**WORK REQUEST:** Set down, exactly as written, the lines from the top of the data to the line that holds "1. DESARROLLO WEB", and omit the pictures.

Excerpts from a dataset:
◇ ◇ ◇ ◇
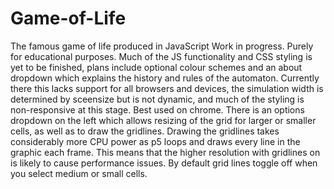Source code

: # Game-of-Life
The famous game of life produced in JavaScript
Work in progress. Purely for educational purposes.
Much of the JS functionality and CSS styling is yet to be finished, plans include optional colour schemes and an about dropdown which explains the history and rules of the automaton.
Currently there this lacks support for all browsers and devices, the simulation width is determined by sceensize but is not dynamic, and much of the styling is non-responsive at this stage. 
Best used on chrome.
There is an options dropdown on the left which allows resizing of the grid for larger or smaller cells, as well as to draw the gridlines. Drawing the gridlines takes considerably more CPU power as p5 loops and draws every line in the graphic each frame. This means that the higher resolution with gridlines on is likely to cause performance issues. By default grid lines toggle off when you select medium or small cells.

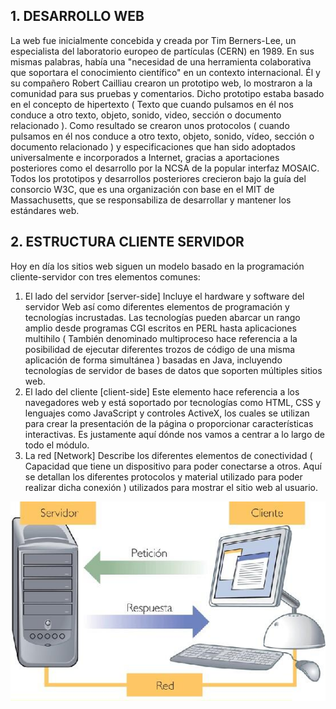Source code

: ## 1. DESARROLLO WEB
La web fue inicialmente concebida y creada por Tim Berners-Lee, un especialista del laboratorio europeo de partículas (CERN) en 1989. En sus mismas palabras, había una "necesidad de una herramienta colaborativa que soportara el conocimiento científico" en un contexto internacional. Él y su compañero Robert Cailliau crearon un prototipo web, lo mostraron a la comunidad para sus pruebas y comentarios.
Dicho prototipo estaba basado en el concepto de hipertexto ( Texto que cuando pulsamos en él nos conduce a otro texto, objeto, sonido, video, sección o documento relacionado ). Como resultado se crearon unos protocolos ( cuando pulsamos en él nos conduce a otro texto, objeto, sonido, vídeo, sección o documento relacionado ) y especificaciones que han
sido adoptados universalmente e incorporados a Internet, gracias a aportaciones posteriores como el desarrollo por la NCSA de la popular interfaz MOSAIC.
Todos los prototipos y desarrollos posteriores crecieron bajo la guía del consorcio W3C, que es una organización con base en el MIT de Massachusetts, que se responsabiliza de desarrollar y mantener los estándares web.

## 2. ESTRUCTURA CLIENTE SERVIDOR
Hoy en día los sitios web siguen un modelo basado en la programación cliente-servidor con tres elementos comunes:

1. El lado del servidor [server-side] Incluye el hardware y software del servidor Web así como diferentes elementos de programación y tecnologías incrustadas. Las tecnologías pueden abarcar un rango amplio desde programas CGI escritos en PERL hasta aplicaciones multihilo ( También denominado multiproceso hace referencia a la posibilidad de ejecutar diferentes trozos de código de una misma aplicación de forma simultánea ) basadas en Java, incluyendo tecnologías de servidor de bases de datos que soporten múltiples sitios web.
2. El lado del cliente [client-side] Este elemento hace referencia a los navegadores web y está soportado por tecnologías como HTML, CSS y lenguajes como JavaScript y controles ActiveX, los cuales se utilizan para crear la presentación de la página o proporcionar características interactivas. Es justamente aquí dónde nos vamos a centrar a lo largo de todo el módulo.
3. La red [Network] Describe los diferentes elementos de conectividad ( Capacidad que tiene un dispositivo para poder conectarse a otros. Aquí se detallan los diferentes protocolos y material utilizado para poder realizar dicha conexión ) utilizados para mostrar el sitio web al usuario.

![Estructura cliente servidor](./imagenes/unidad_1/cliente_servidor.jpg)
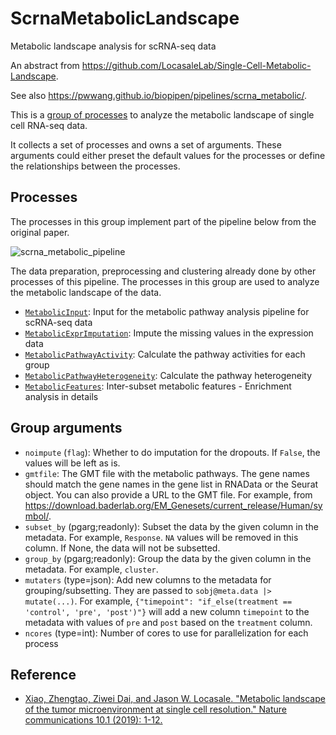 # ScrnaMetabolicLandscape

Metabolic landscape analysis for scRNA-seq data

An abstract from <https://github.com/LocasaleLab/Single-Cell-Metabolic-Landscape>.

See also <https://pwwang.github.io/biopipen/pipelines/scrna_metabolic/>.

This is a [group of processes][1] to analyze the metabolic landscape of single cell RNA-seq data.

It collects a set of processes and owns a set of arguments. These arguments could either preset the default values for the processes or define the relationships between the processes.

## Processes

The processes in this group implement part of the pipeline below from the original paper.

![scrna_metabolic_pipeline](https://raw.githubusercontent.com/LocasaleLab/Single-Cell-Metabolic-Landscape/master/pipeline.png)

The data preparation, preprocessing and clustering already done by other processes of this pipeline. The processes in this group are used to analyze the metabolic landscape of the data.

- [`MetabolicInput`](./MetabolicInput.md): Input for the metabolic pathway analysis pipeline for scRNA-seq data
- [`MetabolicExprImputation`](./MetabolicExprImputation.md): Impute the missing values in the  expression data
- [`MetabolicPathwayActivity`](./MetabolicPathwayActivity.md): Calculate the pathway activities for each group
- [`MetabolicPathwayHeterogeneity`](./MetabolicPathwayHeterogeneity.md): Calculate the pathway heterogeneity
- [`MetabolicFeatures`](./MetabolicFeatures.md): Inter-subset metabolic features - Enrichment analysis in details

## Group arguments

- `noimpute` (`flag`): Whether to do imputation for the dropouts.
    If `False`, the values will be left as is.
- `gmtfile`: The GMT file with the metabolic pathways. The gene names should
    match the gene names in the gene list in RNAData or
    the Seurat object.
    You can also provide a URL to the GMT file.
    For example, from
    <https://download.baderlab.org/EM_Genesets/current_release/Human/symbol/>.
- `subset_by` (pgarg;readonly): Subset the data by the given column in the
    metadata. For example, `Response`.
    `NA` values will be removed in this column.
    If None, the data will not be subsetted.
- `group_by` (pgarg;readonly): Group the data by the given column in the
    metadata. For example, `cluster`.
- `mutaters` (type=json): Add new columns to the metadata for
    grouping/subsetting.
    They are passed to `sobj@meta.data |> mutate(...)`. For example,
    `{"timepoint": "if_else(treatment == 'control', 'pre', 'post')"}`
    will add a new column `timepoint` to the metadata with values of
    `pre` and `post` based on the `treatment` column.
- `ncores` (type=int): Number of cores to use for parallelization for
    each process

## Reference

- [Xiao, Zhengtao, Ziwei Dai, and Jason W. Locasale. "Metabolic landscape of the tumor microenvironment at single cell resolution." Nature communications 10.1 (2019): 1-12.][2]

[1]: https://pwwang.github.io/pipen/proc-group/
[2]: https://www.nature.com/articles/s41467-019-11738-0
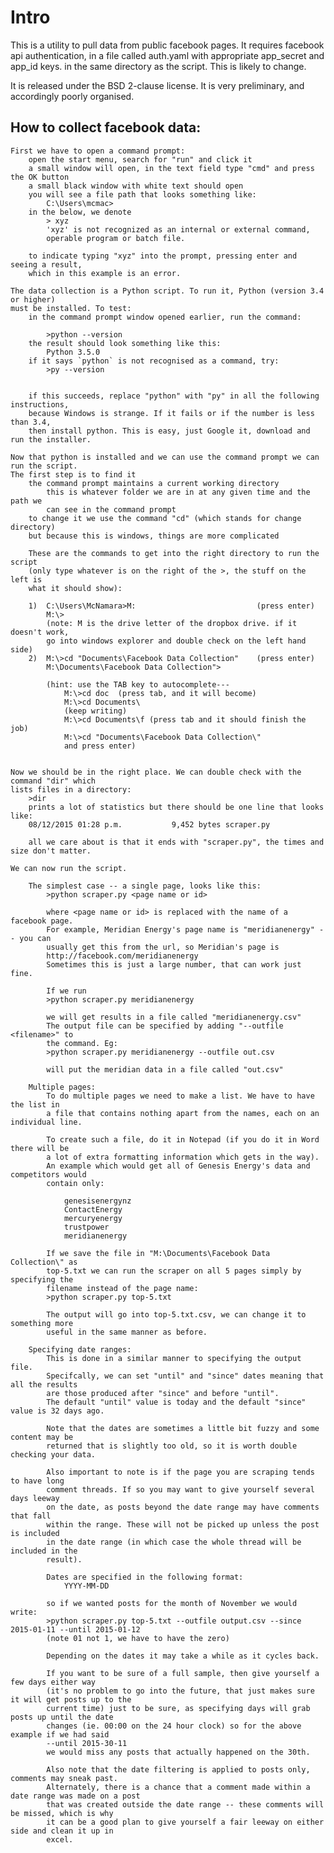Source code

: # Intro
This is a utility to pull data from public facebook pages.
It requires facebook api authentication, in a file called auth.yaml
with appropriate app_secret and app_id keys.
in the same directory as the script. This is likely to change.

It is released under the BSD 2-clause license.
It is very preliminary, and accordingly poorly organised.

## How to collect facebook data:
	First we have to open a command prompt:
		open the start menu, search for "run" and click it
		a small window will open, in the text field type "cmd" and press the OK button
		a small black window with white text should open
		you will see a file path that looks something like:
			C:\Users\mcmac>
		in the below, we denote
			> xyz
			'xyz' is not recognized as an internal or external command,
			operable program or batch file.

		to indicate typing "xyz" into the prompt, pressing enter and seeing a result,
		which in this example is an error.

	The data collection is a Python script. To run it, Python (version 3.4 or higher)
	must be installed. To test:
		in the command prompt window opened earlier, run the command:

			>python --version
		the result should look something like this:
			Python 3.5.0
		if it says `python` is not recognised as a command, try:
			>py --version


		if this succeeds, replace "python" with "py" in all the following instructions,
		because Windows is strange. If it fails or if the number is less than 3.4,
		then install python. This is easy, just Google it, download and run the installer.

	Now that python is installed and we can use the command prompt we can run the script.
	The first step is to find it
		the command prompt maintains a current working directory
			this is whatever folder we are in at any given time and the path we
			can see in the command prompt
		to change it we use the command "cd" (which stands for change directory)
		but because this is windows, things are more complicated

		These are the commands to get into the right directory to run the script
		(only type whatever is on the right of the >, the stuff on the left is
		what it should show):

		1) 	C:\Users\McNamara>M:                           (press enter)
			M:\>
			(note: M is the drive letter of the dropbox drive. if it doesn't work,
			go into windows explorer and double check on the left hand side)
		2)	M:\>cd "Documents\Facebook Data Collection"    (press enter)
			M:\Documents\Facebook Data Collection">

			(hint: use the TAB key to autocomplete---
				M:\>cd doc  (press tab, and it will become)
				M:\>cd Documents\
				(keep writing)
				M:\>cd Documents\f (press tab and it should finish the job)
				M:\>cd "Documents\Facebook Data Collection\"
				and press enter)


	Now we should be in the right place. We can double check with the command "dir" which
	lists files in a directory:
		>dir
		prints a lot of statistics but there should be one line that looks like:
		08/12/2015 01:28 p.m.           9,452 bytes scraper.py

		all we care about is that it ends with "scraper.py", the times and size don't matter.

	We can now run the script.

		The simplest case -- a single page, looks like this:
			>python scraper.py <page name or id>

			where <page name or id> is replaced with the name of a facebook page.
			For example, Meridian Energy's page name is "meridianenergy" -- you can
			usually get this from the url, so Meridian's page is
			http://facebook.com/meridianenergy
			Sometimes this is just a large number, that can work just fine.

			If we run
			>python scraper.py meridianenergy

			we will get results in a file called "meridianenergy.csv"
			The output file can be specified by adding "--outfile <filename>" to
			the command. Eg:
			>python scraper.py meridianenergy --outfile out.csv

			will put the meridian data in a file called "out.csv"

		Multiple pages:
			To do multiple pages we need to make a list. We have to have the list in
			a file that contains nothing apart from the names, each on an individual line.

			To create such a file, do it in Notepad (if you do it in Word there will be
			a lot of extra formatting information which gets in the way).
			An example which would get all of Genesis Energy's data and competitors would
			contain only:

				genesisenergynz
				ContactEnergy
				mercuryenergy
				trustpower
				meridianenergy

			If we save the file in "M:\Documents\Facebook Data Collection\" as
			top-5.txt we can run the scraper on all 5 pages simply by specifying the
			filename instead of the page name:
			>python scraper.py top-5.txt

			The output will go into top-5.txt.csv, we can change it to something more
			useful in the same manner as before.

		Specifying date ranges:
			This is done in a similar manner to specifying the output file.
			Specifcally, we can set "until" and "since" dates meaning that all the results
			are those produced after "since" and before "until".
			The default "until" value is today and the default "since" value is 32 days ago.

			Note that the dates are sometimes a little bit fuzzy and some content may be
			returned that is slightly too old, so it is worth double checking your data.

			Also important to note is if the page you are scraping tends to have long
			comment threads. If so you may want to give yourself several days leeway
			on the date, as posts beyond the date range may have comments that fall
			within the range. These will not be picked up unless the post is included
			in the date range (in which case the whole thread will be included in the
			result).

			Dates are specified in the following format:
				YYYY-MM-DD

			so if we wanted posts for the month of November we would write:
			>python scraper.py top-5.txt --outfile output.csv --since 2015-01-11 --until 2015-01-12
			(note 01 not 1, we have to have the zero)

			Depending on the dates it may take a while as it cycles back.

			If you want to be sure of a full sample, then give yourself a few days either way
			(it's no problem to go into the future, that just makes sure it will get posts up to the
			current time) just to be sure, as specifying days will grab posts up until the date
			changes (ie. 00:00 on the 24 hour clock) so for the above example if we had said
			--until 2015-30-11
			we would miss any posts that actually happened on the 30th.

			Also note that the date filtering is applied to posts only, comments may sneak past.
			Alternately, there is a chance that a comment made within a date range was made on a post
			that was created outside the date range -- these comments will be missed, which is why
			it can be a good plan to give yourself a fair leeway on either side and clean it up in
			excel.
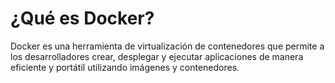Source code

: # ¿Qué es Docker?
Docker es una herramienta de virtualización de contenedores que permite a los desarrolladores crear, desplegar y ejecutar aplicaciones de manera eficiente y portátil utilizando imágenes y contenedores.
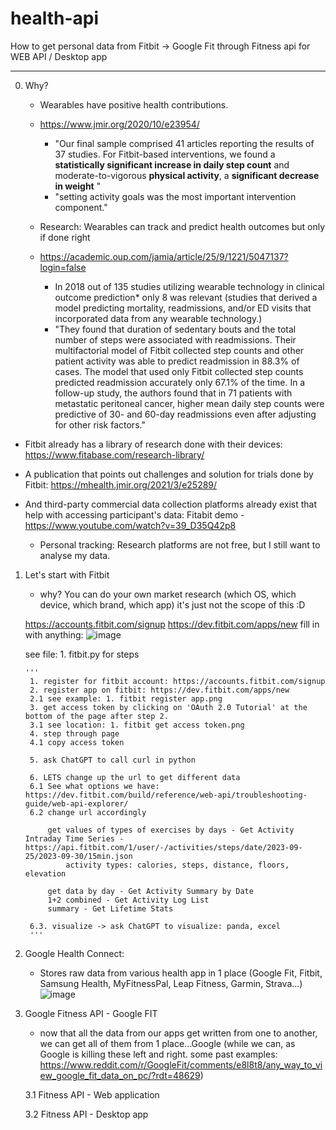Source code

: # health-api
How to get personal data from Fitbit -> Google Fit through Fitness api for WEB API / Desktop app

----
0. Why?
    - Wearables have positive health contributions.
    - https://www.jmir.org/2020/10/e23954/
        - "Our final sample comprised 41 articles reporting the results of 37 studies. For Fitbit-based interventions, we found a **statistically significant increase in daily step count** and moderate-to-vigorous **physical activity**, a **significant decrease in weight** "
         - "setting activity goals was the most important intervention component."
     
           
    - Research: Wearables can track and predict health outcomes but only if done right
    - https://academic.oup.com/jamia/article/25/9/1221/5047137?login=false
      - In 2018 out of 135 studies utilizing wearable technology in clinical outcome prediction* only 8 was relevant (studies that derived a model predicting mortality, readmissions, and/or ED visits that incorporated data from any wearable technology.)
      - "They found that duration of sedentary bouts and the total number of steps were associated with readmissions. Their multifactorial model of Fitbit collected step counts and other patient activity was able to predict readmission in 88.3% of cases. The model that used only Fitbit collected step counts predicted readmission accurately only 67.1% of the time. In a follow-up study, the authors found that in 71 patients with metastatic peritoneal cancer, higher mean daily step counts were predictive of 30- and 60-day readmissions even after adjusting for other risk factors."
      
      
  - Fitbit already has a library of research done with their devices: https://www.fitabase.com/research-library/
  - A publication that points out challenges and solution for trials done by Fitbit: https://mhealth.jmir.org/2021/3/e25289/
  - And third-party commercial data collection platforms already exist that help with accessing participant's data: Fitabit demo - https://www.youtube.com/watch?v=39_D35Q42p8 


    - Personal tracking:
        Research platforms are not free, but I still want to analyse my data.
         
1. Let's start with Fitbit
    - why? You can do your own market research (which OS, which device, which brand, which app) it's just not the scope of this :D

    https://accounts.fitbit.com/signup
    https://dev.fitbit.com/apps/new
    fill in with anything: ![image](https://github.com/laszlo678/health-api/assets/105205264/66449295-4c7b-4859-8c8b-13368375c980)

    see file: 1. fitbit.py for steps

       '''
        1. register for fitbit account: https://accounts.fitbit.com/signup
        2. register app on fitbit: https://dev.fitbit.com/apps/new
        2.1 see example: 1. fitbit register app.png
        3. get access token by clicking on 'OAuth 2.0 Tutorial' at the bottom of the page after step 2.
        3.1 see location: 1. fitbit get access token.png
        4. step through page
        4.1 copy access token
        
        5. ask ChatGPT to call curl in python
        
        6. LETS change up the url to get different data
        6.1 See what options we have: https://dev.fitbit.com/build/reference/web-api/troubleshooting-guide/web-api-explorer/
        6.2 change url accordingly
        
            get values of types of exercises by days - Get Activity Intraday Time Series - https://api.fitbit.com/1/user/-/activities/steps/date/2023-09-25/2023-09-30/15min.json
                activity types: calories, steps, distance, floors, elevation
        
            get data by day - Get Activity Summary by Date
            1+2 combined - Get Activity Log List
            summary - Get Lifetime Stats
        
        6.3. visualize -> ask ChatGPT to visualize: panda, excel
        '''

2. Google Health Connect:
     - Stores raw data from various health app in 1 place (Google Fit, Fitbit, Samsung Health, MyFitnessPal, Leap Fitness, Garmin, Strava...)
       ![image](https://github.com/laszlo678/health-api/assets/105205264/c351b4f3-8bda-4e92-a068-fd591b7d23b8)

3. Google Fitness API - Google FIT
     - now that all the data from our apps get written from one to another, we can get all of them from 1 place...Google
       (while we can, as Google is killing these left and right. some past examples: https://www.reddit.com/r/GoogleFit/comments/e8l8t8/any_way_to_view_google_fit_data_on_pc/?rdt=48629)

   3.1 Fitness API - Web application
   
   3.2 Fitness API - Desktop app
◇ ◇ ◇ ◇
**YOUR SOLUTION:**
Source code

: # Game-of-Life
The famous game of life produced in JavaScript
Work in progress. Purely for educational purposes.
Much of the JS functionality and CSS styling is yet to be finished, plans include optional colour schemes and an about dropdown which explains the history and rules of the automaton.
Currently there this lacks support for all browsers and devices, the simulation width is determined by sceensize but is not dynamic, and much of the styling is non-responsive at this stage. 
Best used on chrome.
There is an options dropdown on the left which allows resizing of the grid for larger or smaller cells, as well as to draw the gridlines. Drawing the gridlines takes considerably more CPU power as p5 loops and draws every line in the graphic each frame. This means that the higher resolution with gridlines on is likely to cause performance issues. By default grid lines toggle off when you select medium or small cells.

Source code

: ## 1. DESARROLLO WEB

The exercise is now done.